While researching background information for this posting, I was surprised to learn that the “Golliwogg” is a significantly controversial character, based on writing and original illustrations by Florence Kate Upton from the late 19th century. In her series of books featuring the Golliwogg, the character was portrayed and drawn as a “type of rag doll” based on a black-faced minstrel doll familiar to Ms. Upton as a child. Versions of the doll became popular both in Europe and in the United States. Debussy was obviously aware of the doll by the time he wrote the Cakewalk.

Still recovering from my surprise concerning the Golliwogg, I was again surprised by what I discovered concerning the “Cakewalk” dance. Originally, the dance was performed by slaves to mock their white masters’ dance forms and styles. Strangely, these performances became encouraged by the very masters who were being parodied. By the time of the minstrel shows of the late 19th and early 20th centuries, white minstrels in black-face makeup, performed the Cakewalk, satirizing the slave’s dances. This piece portrays a black-faced children’s rag-doll performing a minstrel dance—itself a parody of a parody…

There has been longstanding criticism of the Golliwogg for having been a racist caricature that promoted hateful stereotypes. I wonder what Debussy knew about “political correctness” in 1908?

I hope that you enjoy my performance of Golliwogg’s Cakewalk.

The Tcherepnin Bagatelles

Tcherepnin BagatellesA “Bagatelle” is a short, sketch-like piece—often written for piano. It was Mrs. Edwin (Katherine) Jones who first taught me these pieces during my junior-high-school years (1963-1965). I have vivid memories of my music lessons and recitals in Mrs. Jones’ living room that barely held two enormous, old and well-used, 9′ Steinway concert-grand pianos.

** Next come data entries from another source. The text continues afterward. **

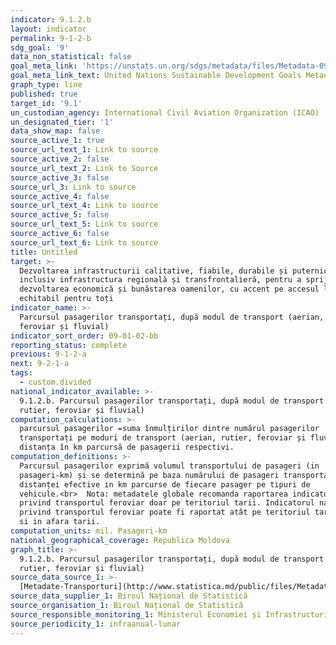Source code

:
 ```yaml
---
indicator: 9.1.2.b
layout: indicator
permalink: 9-1-2-b
sdg_goal: '9'
data_non_statistical: false
goal_meta_link: 'https://unstats.un.org/sdgs/metadata/files/Metadata-09-01-02.pdf'
goal_meta_link_text: United Nations Sustainable Development Goals Metadata (PDF 375 KB)
graph_type: line
published: true
target_id: '9.1'
un_custodian_agency: International Civil Aviation Organization (ICAO)
un_designated_tier: '1'
data_show_map: false
source_active_1: true
source_url_text_1: Link to source
source_active_2: false
source_url_text_2: Link to Source
source_active_3: false
source_url_3: Link to source
source_active_4: false
source_url_text_4: Link to source
source_active_5: false
source_url_text_5: Link to source
source_active_6: false
source_url_text_6: Link to source
title: Untitled
target: >-
  Dezvoltarea infrastructurii calitative, fiabile, durabile și puternice,
  inclusiv infrastructura regională și transfrontalieră, pentru a sprijini
  dezvoltarea economică și bunăstarea oamenilor, cu accent pe accesul larg și
  echitabil pentru toți
indicator_name: >-
  Parcursul pasagerilor transportați, după modul de transport (aerian, rutier,
  feroviar și fluvial)
indicator_sort_order: 09-01-02-bb
reporting_status: complete
previous: 9-1-2-a
next: 9-2-1-a
tags:
  - custom.divided
national_indicator_available: >-
  9.1.2.b. Parcursul pasagerilor transportați, după modul de transport (aerian,
  rutier, feroviar și fluvial)
computation_calculations: >-
  parcursul pasagerilor =suma înmulțirilor dintre numărul pasagerilor
  transportați pe moduri de transport (aerian, rutier, feroviar și fluvial) *
  distanța în km parcursă de pasagerii respectivi.
computation_definitions: >-
  Parcursul pasagerilor exprimă volumul transportului de pasageri (in
  pasageri-km) și se determină pe baza numărului de pasageri transportați și a
  distanței efective in km parcurse de fiecare pasager pe tipuri de
  vehicule.<br>  Nota: metadatele globale recomanda raportarea indicatorului
  privind transportul feroviar doar pe teritoriul tarii. Indicatorul național
  privind transportul feroviar poate fi raportat atât pe teritoriul tarii, cit
  si in afara tarii.
computation_units: mil. Pasageri-km
national_geographical_coverage: Republica Moldova
graph_title: >-
  9.1.2.b. Parcursul pasagerilor transportați, după modul de transport (aerian,
  rutier, feroviar și fluvial)
source_data_source_1: >-
  [Metadate-Transporturi](http://www.statistica.md/public/files/Metadate/Transport.pdf)
source_data_supplier_1: Biroul Național de Statistică
source_organisation_1: Biroul Național de Statistică
source_responsible_monitoring_1: Ministerul Economiei și Infrastructurii
source_periodicity_1: infraanual-lunar
---
```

The Tcherepnin Bagatelles were composed by the young Alexander before he left Russia after the 1918 Russian Revolution. Evidence suggests that he had already composed the Opus 5 “Bagatelles” and that the musical manuscript was in his suitcase when he left Russia in 1919. These pieces are well-known to piano students of several generations. The publisher of my copy of the “Bagatelles” (Leeds Music Corporation, c. 1953) quoted the French musicologist: André Petiot, who said: “Tcherepnin’s name belongs to the famous ones in contemporary music. Together with Stravinsky, Prokofieff, and the “Group of Five” he continues the great line of musicians who, since Glinka, each following his own inspiration, have made the Russian school of music one of the most interesting ever known…

I hope you enjoy my performances of six of the ten Bagatelles. Each of the pieces is played in the order of it’s occurrence in Tcherepnin’s manuscript.